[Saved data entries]
┌──
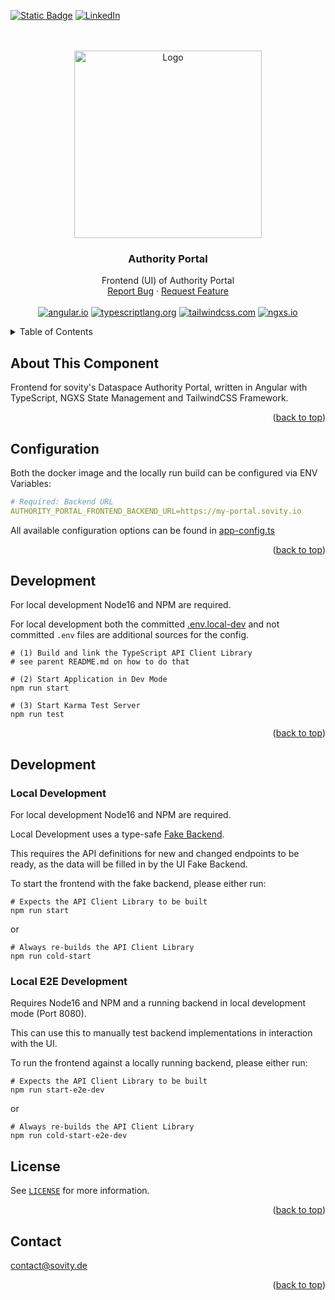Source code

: <!-- Improved compatibility of back to top link: See: https://github.com/othneildrew/Best-README-Template/pull/73 -->

<a name="readme-top"></a>

<!-- PROJECT SHIELDS -->

[![Static Badge][webpage-shield]][webpage-url]
[![LinkedIn][linkedin-shield]][linkedin-url]

<!-- PROJECT LOGO -->
<br />
<br />

<div align="center">
<a href="https://github.com/sovity/authority-portal">
<img src="https://raw.githubusercontent.com/sovity/edc-ui/main/src/assets/images/sovity_logo.svg" alt="Logo" width="300">
</a>

<h3 align="center">Authority Portal</h3>

  <p align="center">
    Frontend (UI) of Authority Portal
    <br />
    <a href="https://github.com/sovity/authority-portal/issues">Report Bug</a>
    ·
    <a href="https://github.com/sovity/authority-portal/issues">Request Feature</a>
    <br />
    <br />
    <a href="https://angular.io"><img src="https://img.shields.io/badge/Angular-DD0031?style=for-the-badge&logo=angular&logoColor=white" alt="angular.io" /></a>
    <a href="https://www.typescriptlang.org/"><img src="https://img.shields.io/badge/TypeScript-3178c6?style=for-the-badge&logo=typescript&logoColor=white" alt="typescriptlang.org"></a>
    <a href="https://tailwindcss.com/"><img src="https://img.shields.io/badge/TailwindCSS-00AAEE?style=for-the-badge&logo=tailwindcss&logoColor=white" alt="tailwindcss.com"></a>
    <a href="https://www.ngxs.io/"><img src="https://img.shields.io/badge/NGXS-1d00ff?style=for-the-badge&logo=ngxs&logoColor=white" alt="ngxs.io"></a>
  </p>

</div>

<!-- TABLE OF CONTENTS -->
<details>
  <summary>Table of Contents</summary>
  <ol>
    <li><a href="#about-the-project">About The Project</a></li>
    <li><a href="#compatibility">Compatibility</a></li>
    <li><a href="#getting-started">Getting Started</a></li>
    <li><a href="#configuration">Configuration</a></li>
    <li><a href="#running-dev-mode">Running dev mode</a></li>
    <li><a href="#build-docker-image">Build docker image</a></li>
    <li><a href="#contributing">Contributing</a></li>
    <li><a href="#license">License</a></li>
    <li><a href="#contact">Contact</a></li>
  </ol>
</details>

## About This Component

Frontend for sovity's Dataspace Authority Portal, written in Angular with
TypeScript, NGXS State Management and TailwindCSS Framework.

<p align="right">(<a href="#readme-top">back to top</a>)

## Configuration

Both the docker image and the locally run build can be configured via ENV
Variables:

```yaml
# Required: Backend URL
AUTHORITY_PORTAL_FRONTEND_BACKEND_URL=https://my-portal.sovity.io
```

All available configuration options can be found in
[app-config.ts](src/app/core/config/app-config.ts)

<p align="right">(<a href="#readme-top">back to top</a>)</p>

## Development

For local development Node16 and NPM are required.

For local development both the committed [.env.local-dev](.env.local-dev) and
not committed `.env` files are additional sources for the config.

```shell
# (1) Build and link the TypeScript API Client Library
# see parent README.md on how to do that

# (2) Start Application in Dev Mode
npm run start

# (3) Start Karma Test Server
npm run test
```

<p align="right">(<a href="#readme-top">back to top</a>)</p>

## Development

### Local Development

For local development Node16 and NPM are required.

Local Development uses a type-safe
[Fake Backend](src/app/core/api/fake-backend/fake-backend.ts).

This requires the API definitions for new and changed endpoints to be ready, as
the data will be filled in by the UI Fake Backend.

To start the frontend with the fake backend, please either run:

```shell
# Expects the API Client Library to be built
npm run start
```

or

```shell
# Always re-builds the API Client Library
npm run cold-start
```

### Local E2E Development

Requires Node16 and NPM and a running backend in local development mode (Port
8080).

This can use this to manually test backend implementations in interaction with
the UI.

To run the frontend against a locally running backend, please either run:

```shell
# Expects the API Client Library to be built
npm run start-e2e-dev
```

or

```shell
# Always re-builds the API Client Library
npm run cold-start-e2e-dev
```

## License

See [`LICENSE`](./LICENSE) for more information.

<p align="right">(<a href="#readme-top">back to top</a>)</p>

## Contact

contact@sovity.de

<p align="right">(<a href="#readme-top">back to top</a>)</p>

<!-- MARKDOWN LINKS & IMAGES -->

[webpage-shield]:
  https://img.shields.io/badge/Sovity-black.svg?style=for-the-badge&colorB=09254d
[webpage-url]: https://www.sovity.de
[linkedin-shield]:
  https://img.shields.io/badge/-LinkedIn-black.svg?style=for-the-badge&logo=linkedin&colorB=0a66c2
[linkedin-url]: https://www.linkedin.com/company/sovity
└──
▶ _What you will do_
The copy you write out must match the entries word for word, minus their pictures.

▶ _Exercise response_
Source code

: <!-- Improved compatibility of back to top link: See: https://github.com/othneildrew/Best-README-Template/pull/73 -->

<a name="readme-top"></a>

<!-- PROJECT SHIELDS -->

[![Static Badge][webpage-shield]][webpage-url]
[![LinkedIn][linkedin-shield]][linkedin-url]

<!-- PROJECT LOGO -->
<br />
<br />

<div align="center">
<a href="https://github.com/sovity/authority-portal">
<img src="https://raw.githubusercontent.com/sovity/edc-ui/main/src/assets/images/sovity_logo.svg" alt="Logo" width="300">
</a>

<h3 align="center">Authority Portal</h3>

  <p align="center">
    Frontend (UI) of Authority Portal
    <br />
    <a href="https://github.com/sovity/authority-portal/issues">Report Bug</a>
    ·
    <a href="https://github.com/sovity/authority-portal/issues">Request Feature</a>
    <br />
    <br />
    <a href="https://angular.io"><img src="https://img.shields.io/badge/Angular-DD0031?style=for-the-badge&logo=angular&logoColor=white" alt="angular.io" /></a>
    <a href="https://www.typescriptlang.org/"><img src="https://img.shields.io/badge/TypeScript-3178c6?style=for-the-badge&logo=typescript&logoColor=white" alt="typescriptlang.org"></a>
    <a href="https://tailwindcss.com/"><img src="https://img.shields.io/badge/TailwindCSS-00AAEE?style=for-the-badge&logo=tailwindcss&logoColor=white" alt="tailwindcss.com"></a>
    <a href="https://www.ngxs.io/"><img src="https://img.shields.io/badge/NGXS-1d00ff?style=for-the-badge&logo=ngxs&logoColor=white" alt="ngxs.io"></a>
  </p>

</div>

<!-- TABLE OF CONTENTS -->
<details>
  <summary>Table of Contents</summary>
  <ol>
    <li><a href="#about-the-project">About The Project</a></li>
    <li><a href="#compatibility">Compatibility</a></li>
    <li><a href="#getting-started">Getting Started</a></li>
    <li><a href="#configuration">Configuration</a></li>
    <li><a href="#running-dev-mode">Running dev mode</a></li>
    <li><a href="#build-docker-image">Build docker image</a></li>
    <li><a href="#contributing">Contributing</a></li>
    <li><a href="#license">License</a></li>
    <li><a href="#contact">Contact</a></li>
  </ol>
</details>

## About This Component

Frontend for sovity's Dataspace Authority Portal, written in Angular with
TypeScript, NGXS State Management and TailwindCSS Framework.

<p align="right">(<a href="#readme-top">back to top</a>)

## Configuration

Both the docker image and the locally run build can be configured via ENV
Variables:

```yaml
# Required: Backend URL
AUTHORITY_PORTAL_FRONTEND_BACKEND_URL=https://my-portal.sovity.io
```

All available configuration options can be found in
[app-config.ts](src/app/core/config/app-config.ts)

<p align="right">(<a href="#readme-top">back to top</a>)</p>

## Development

For local development Node16 and NPM are required.

For local development both the committed [.env.local-dev](.env.local-dev) and
not committed `.env` files are additional sources for the config.

```shell
# (1) Build and link the TypeScript API Client Library
# see parent README.md on how to do that

# (2) Start Application in Dev Mode
npm run start

# (3) Start Karma Test Server
npm run test
```

<p align="right">(<a href="#readme-top">back to top</a>)</p>

## Development

### Local Development

For local development Node16 and NPM are required.

Local Development uses a type-safe
[Fake Backend](src/app/core/api/fake-backend/fake-backend.ts).

This requires the API definitions for new and changed endpoints to be ready, as
the data will be filled in by the UI Fake Backend.

To start the frontend with the fake backend, please either run:

```shell
# Expects the API Client Library to be built
npm run start
```

or

```shell
# Always re-builds the API Client Library
npm run cold-start
```

### Local E2E Development

Requires Node16 and NPM and a running backend in local development mode (Port
8080).

This can use this to manually test backend implementations in interaction with
the UI.

To run the frontend against a locally running backend, please either run:

```shell
# Expects the API Client Library to be built
npm run start-e2e-dev
```

or

```shell
# Always re-builds the API Client Library
npm run cold-start-e2e-dev
```

## License

See [`LICENSE`](./LICENSE) for more information.

<p align="right">(<a href="#readme-top">back to top</a>)</p>

## Contact

contact@sovity.de

<p align="right">(<a href="#readme-top">back to top</a>)</p>

<!-- MARKDOWN LINKS & IMAGES -->

[webpage-shield]:
  https://img.shields.io/badge/Sovity-black.svg?style=for-the-badge&colorB=09254d
[webpage-url]: https://www.sovity.de
[linkedin-shield]:
  https://img.shields.io/badge/-LinkedIn-black.svg?style=for-the-badge&logo=linkedin&colorB=0a66c2
[linkedin-url]: https://www.linkedin.com/company/sovity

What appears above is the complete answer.